● TASK DETAILS
Using the listing below, show all lines that hold the word "taken".

/---

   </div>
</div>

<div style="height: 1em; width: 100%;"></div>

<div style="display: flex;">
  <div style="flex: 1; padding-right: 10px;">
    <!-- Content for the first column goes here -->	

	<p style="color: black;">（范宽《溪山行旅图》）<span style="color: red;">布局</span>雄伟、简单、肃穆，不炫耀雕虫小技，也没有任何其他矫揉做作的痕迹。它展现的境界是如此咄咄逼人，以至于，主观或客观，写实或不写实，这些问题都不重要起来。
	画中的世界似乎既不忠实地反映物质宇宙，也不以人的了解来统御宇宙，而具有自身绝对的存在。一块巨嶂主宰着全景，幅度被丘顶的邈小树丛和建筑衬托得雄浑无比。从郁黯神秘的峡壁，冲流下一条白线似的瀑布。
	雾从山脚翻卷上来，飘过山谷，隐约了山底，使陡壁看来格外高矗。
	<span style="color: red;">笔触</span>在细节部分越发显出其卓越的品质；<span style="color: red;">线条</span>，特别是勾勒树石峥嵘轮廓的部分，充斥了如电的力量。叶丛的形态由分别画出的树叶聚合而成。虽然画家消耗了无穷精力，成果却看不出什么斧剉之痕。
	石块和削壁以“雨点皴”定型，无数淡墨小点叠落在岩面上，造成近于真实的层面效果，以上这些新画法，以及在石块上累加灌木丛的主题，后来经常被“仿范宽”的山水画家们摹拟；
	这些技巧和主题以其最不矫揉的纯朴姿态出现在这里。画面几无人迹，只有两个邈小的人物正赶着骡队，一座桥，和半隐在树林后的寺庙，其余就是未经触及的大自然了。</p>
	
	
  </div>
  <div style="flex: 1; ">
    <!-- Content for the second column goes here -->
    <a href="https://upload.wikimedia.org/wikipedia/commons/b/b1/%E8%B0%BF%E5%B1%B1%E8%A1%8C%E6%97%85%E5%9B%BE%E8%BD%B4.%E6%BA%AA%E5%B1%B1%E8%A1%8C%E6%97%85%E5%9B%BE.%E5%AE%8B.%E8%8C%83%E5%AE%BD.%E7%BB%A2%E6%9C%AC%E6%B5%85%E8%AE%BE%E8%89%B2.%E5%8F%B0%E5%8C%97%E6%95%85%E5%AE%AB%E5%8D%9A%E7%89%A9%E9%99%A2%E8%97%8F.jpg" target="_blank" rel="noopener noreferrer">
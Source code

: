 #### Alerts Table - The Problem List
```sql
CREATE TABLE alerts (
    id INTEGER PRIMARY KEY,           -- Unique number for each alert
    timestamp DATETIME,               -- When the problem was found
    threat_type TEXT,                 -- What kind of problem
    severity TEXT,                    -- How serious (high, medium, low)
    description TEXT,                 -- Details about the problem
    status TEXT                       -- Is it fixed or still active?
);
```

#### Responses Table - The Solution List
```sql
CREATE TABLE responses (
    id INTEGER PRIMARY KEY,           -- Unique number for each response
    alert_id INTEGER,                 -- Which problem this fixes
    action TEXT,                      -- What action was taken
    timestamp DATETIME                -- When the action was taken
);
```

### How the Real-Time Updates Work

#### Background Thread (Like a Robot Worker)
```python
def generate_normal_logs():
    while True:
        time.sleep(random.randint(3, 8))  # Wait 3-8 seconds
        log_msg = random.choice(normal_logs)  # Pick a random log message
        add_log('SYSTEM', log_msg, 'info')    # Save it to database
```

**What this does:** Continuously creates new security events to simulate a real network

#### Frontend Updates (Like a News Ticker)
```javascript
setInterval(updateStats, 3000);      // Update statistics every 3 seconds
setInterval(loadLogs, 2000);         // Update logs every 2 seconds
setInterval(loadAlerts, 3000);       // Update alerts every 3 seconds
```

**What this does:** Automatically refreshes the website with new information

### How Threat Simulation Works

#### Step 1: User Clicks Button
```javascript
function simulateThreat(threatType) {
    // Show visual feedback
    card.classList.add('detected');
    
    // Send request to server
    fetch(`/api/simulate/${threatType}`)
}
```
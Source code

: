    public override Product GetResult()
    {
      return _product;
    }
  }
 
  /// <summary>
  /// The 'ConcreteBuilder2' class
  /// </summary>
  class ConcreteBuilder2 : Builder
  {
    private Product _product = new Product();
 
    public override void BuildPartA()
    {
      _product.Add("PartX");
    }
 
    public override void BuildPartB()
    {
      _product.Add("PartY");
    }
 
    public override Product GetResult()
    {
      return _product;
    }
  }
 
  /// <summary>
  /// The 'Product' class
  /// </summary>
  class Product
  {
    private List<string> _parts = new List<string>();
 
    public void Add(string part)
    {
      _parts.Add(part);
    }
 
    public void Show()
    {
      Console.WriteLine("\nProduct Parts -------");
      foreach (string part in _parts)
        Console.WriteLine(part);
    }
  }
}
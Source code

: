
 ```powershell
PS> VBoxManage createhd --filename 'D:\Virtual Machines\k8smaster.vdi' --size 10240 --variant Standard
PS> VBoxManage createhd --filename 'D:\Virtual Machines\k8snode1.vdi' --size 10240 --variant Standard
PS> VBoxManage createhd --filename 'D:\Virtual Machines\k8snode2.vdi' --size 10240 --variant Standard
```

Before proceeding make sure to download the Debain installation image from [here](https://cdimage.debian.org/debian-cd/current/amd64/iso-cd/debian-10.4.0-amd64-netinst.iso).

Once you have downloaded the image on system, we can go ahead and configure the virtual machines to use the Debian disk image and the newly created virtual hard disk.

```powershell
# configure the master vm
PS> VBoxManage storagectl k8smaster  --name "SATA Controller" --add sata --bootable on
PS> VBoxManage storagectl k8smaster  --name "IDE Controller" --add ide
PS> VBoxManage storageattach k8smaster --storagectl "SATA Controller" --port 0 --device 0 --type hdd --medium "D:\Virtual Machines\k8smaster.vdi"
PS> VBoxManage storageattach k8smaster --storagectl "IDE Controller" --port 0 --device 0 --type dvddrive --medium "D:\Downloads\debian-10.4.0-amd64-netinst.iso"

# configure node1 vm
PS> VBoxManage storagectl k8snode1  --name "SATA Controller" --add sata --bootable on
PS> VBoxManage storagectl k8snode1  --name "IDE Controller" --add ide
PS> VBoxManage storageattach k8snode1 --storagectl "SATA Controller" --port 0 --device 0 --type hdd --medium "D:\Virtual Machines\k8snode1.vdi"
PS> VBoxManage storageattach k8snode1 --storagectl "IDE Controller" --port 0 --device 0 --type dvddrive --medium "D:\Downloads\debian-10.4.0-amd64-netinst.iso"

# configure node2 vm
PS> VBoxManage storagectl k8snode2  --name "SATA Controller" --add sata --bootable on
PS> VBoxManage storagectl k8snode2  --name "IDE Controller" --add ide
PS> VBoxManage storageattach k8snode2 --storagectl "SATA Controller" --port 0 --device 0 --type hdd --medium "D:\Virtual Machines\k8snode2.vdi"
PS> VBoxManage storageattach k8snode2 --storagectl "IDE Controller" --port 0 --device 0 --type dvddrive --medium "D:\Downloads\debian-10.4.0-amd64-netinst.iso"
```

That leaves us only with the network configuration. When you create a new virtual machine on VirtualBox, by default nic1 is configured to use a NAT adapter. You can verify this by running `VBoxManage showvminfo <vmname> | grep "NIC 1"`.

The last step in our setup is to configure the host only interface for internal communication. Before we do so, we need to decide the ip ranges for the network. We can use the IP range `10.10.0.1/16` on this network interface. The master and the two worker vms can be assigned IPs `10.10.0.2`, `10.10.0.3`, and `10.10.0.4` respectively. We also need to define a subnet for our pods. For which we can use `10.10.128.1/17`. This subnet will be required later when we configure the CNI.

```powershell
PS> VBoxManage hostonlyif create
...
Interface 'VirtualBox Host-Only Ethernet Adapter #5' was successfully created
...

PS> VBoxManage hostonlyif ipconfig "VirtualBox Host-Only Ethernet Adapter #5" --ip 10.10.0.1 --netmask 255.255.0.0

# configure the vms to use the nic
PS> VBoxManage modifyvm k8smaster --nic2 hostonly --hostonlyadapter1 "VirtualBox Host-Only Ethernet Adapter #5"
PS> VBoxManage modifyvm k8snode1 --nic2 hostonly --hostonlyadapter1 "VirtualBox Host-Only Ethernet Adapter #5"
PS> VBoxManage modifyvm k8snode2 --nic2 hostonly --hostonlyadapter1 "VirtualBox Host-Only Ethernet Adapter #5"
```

\---

● EXERCISE ANSWER
    action TEXT,                      -- What action was taken
    timestamp DATETIME                -- When the action was taken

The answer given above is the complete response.